This file has been truncated. show original
# FDB Recovery Internals
FDB uses recovery to handle various failures, such as hardware and network failures. When the current transaction system no longer works properly due to failures, recovery is automatically triggered to create a new generation of the transaction system.
This document explains at the high level how the recovery works in a single cluster. The audience of this document includes both FDB developers who want to have a basic understanding of the recovery process and database administrators who need to understand why a cluster fails to recover. This document does not discuss the complexity introduced to the recovery process by the multi-region configuration.
## `ServerDBInfo` data structure
This data structure contains transient information which is broadcast to all workers for a database, permitting them to communicate with each other. It contains, for example, the interfaces for cluster controller (CC), master, ratekeeper, and resolver, and holds the log system's configuration. Only part of the data structure, such as `ClientDBInfo` that contains the list of GRV proxies and commit proxies, is available to the client.

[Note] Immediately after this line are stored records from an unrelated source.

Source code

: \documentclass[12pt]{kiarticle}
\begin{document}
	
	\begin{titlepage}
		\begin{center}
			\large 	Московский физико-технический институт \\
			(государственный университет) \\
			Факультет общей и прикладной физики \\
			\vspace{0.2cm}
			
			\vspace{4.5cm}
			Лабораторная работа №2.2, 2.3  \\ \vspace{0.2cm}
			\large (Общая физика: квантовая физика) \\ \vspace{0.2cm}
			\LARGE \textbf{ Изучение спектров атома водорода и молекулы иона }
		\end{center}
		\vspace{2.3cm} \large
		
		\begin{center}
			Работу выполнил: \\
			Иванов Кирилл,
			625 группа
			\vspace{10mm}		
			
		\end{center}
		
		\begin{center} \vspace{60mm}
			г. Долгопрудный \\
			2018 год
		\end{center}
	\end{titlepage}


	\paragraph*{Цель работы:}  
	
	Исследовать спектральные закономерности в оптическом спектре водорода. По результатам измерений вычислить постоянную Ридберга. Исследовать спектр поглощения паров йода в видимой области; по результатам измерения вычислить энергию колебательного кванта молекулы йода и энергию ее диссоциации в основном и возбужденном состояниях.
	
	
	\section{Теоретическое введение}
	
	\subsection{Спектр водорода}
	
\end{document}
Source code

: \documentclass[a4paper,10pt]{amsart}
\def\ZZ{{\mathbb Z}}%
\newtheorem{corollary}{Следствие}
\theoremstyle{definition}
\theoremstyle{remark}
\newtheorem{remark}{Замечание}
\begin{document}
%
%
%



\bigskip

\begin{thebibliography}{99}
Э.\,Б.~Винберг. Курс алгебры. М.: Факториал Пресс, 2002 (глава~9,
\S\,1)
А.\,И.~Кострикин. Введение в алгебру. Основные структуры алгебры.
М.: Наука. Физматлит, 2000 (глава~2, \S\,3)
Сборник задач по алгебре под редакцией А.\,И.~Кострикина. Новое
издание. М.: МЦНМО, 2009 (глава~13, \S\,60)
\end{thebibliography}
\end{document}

Whenever a field of the `ServerDBInfo`is changed, the new value of the field, say new master's interface, will be sent to the CC and CC will propagate the new `ServerDBInfo` to all workers in the cluster.
## When will recovery happen?
Failure of certain roles in FDB can cause recovery. Those roles are cluster controller, master, GRV proxy, commit proxy, transaction logs (tLog), resolvers, log router, and backup workers.
Network partition or failures can make CC unable to reach some roles, treating those roles as dead and causing recovery. If CC cannot connect to a majority of coordinators, it will be treated as dead by coordinators and recovery will happen.
Better master exists event can trigger recoveries. Better master exists event is the cluster changes such that there is a better location for some already recruited processes (say master role).